◆ HOW TO COMPLETE THIS TASK ◆
Every record here must be set down once more, precisely as it reads.
-- -- --
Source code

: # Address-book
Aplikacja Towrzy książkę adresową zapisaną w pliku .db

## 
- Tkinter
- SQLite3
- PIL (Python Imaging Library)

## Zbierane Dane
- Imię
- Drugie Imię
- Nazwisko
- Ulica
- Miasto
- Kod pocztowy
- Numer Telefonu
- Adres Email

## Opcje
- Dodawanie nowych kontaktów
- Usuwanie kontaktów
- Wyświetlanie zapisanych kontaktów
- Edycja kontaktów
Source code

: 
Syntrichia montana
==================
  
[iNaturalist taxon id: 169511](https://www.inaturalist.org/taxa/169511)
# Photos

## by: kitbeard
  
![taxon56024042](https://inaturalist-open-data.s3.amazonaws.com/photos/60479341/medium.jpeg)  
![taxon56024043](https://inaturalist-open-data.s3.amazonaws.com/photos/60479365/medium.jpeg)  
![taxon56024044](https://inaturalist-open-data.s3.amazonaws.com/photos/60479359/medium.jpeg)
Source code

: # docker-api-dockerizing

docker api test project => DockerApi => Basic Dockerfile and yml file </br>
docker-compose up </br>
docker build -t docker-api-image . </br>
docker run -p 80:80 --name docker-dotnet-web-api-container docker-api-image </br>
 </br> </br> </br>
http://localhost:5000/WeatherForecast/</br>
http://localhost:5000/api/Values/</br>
-- -- --
◆ RESULT OF THIS EXERCISE ◆
Source code

: # Address-book
Aplikacja Towrzy książkę adresową zapisaną w pliku .db

## 
- Tkinter
- SQLite3
- PIL (Python Imaging Library)

## Zbierane Dane
- Imię
- Drugie Imię
- Nazwisko
- Ulica
- Miasto
- Kod pocztowy
- Numer Telefonu
- Adres Email

## Opcje
- Dodawanie nowych kontaktów
- Usuwanie kontaktów
- Wyświetlanie zapisanych kontaktów
- Edycja kontaktów
Source code

: 
Syntrichia montana
==================
  
[iNaturalist taxon id: 169511](https://www.inaturalist.org/taxa/169511)
# Photos

## by: kitbeard
  
![taxon56024042](https://inaturalist-open-data.s3.amazonaws.com/photos/60479341/medium.jpeg)  
![taxon56024043](https://inaturalist-open-data.s3.amazonaws.com/photos/60479365/medium.jpeg)  
![taxon56024044](https://inaturalist-open-data.s3.amazonaws.com/photos/60479359/medium.jpeg)
Source code

: # docker-api-dockerizing

docker api test project => DockerApi => Basic Dockerfile and yml file </br>
docker-compose up </br>
docker build -t docker-api-image . </br>
docker run -p 80:80 --name docker-dotnet-web-api-container docker-api-image </br>
 </br> </br> </br>
http://localhost:5000/WeatherForecast/</br>
http://localhost:5000/api/Values/</br>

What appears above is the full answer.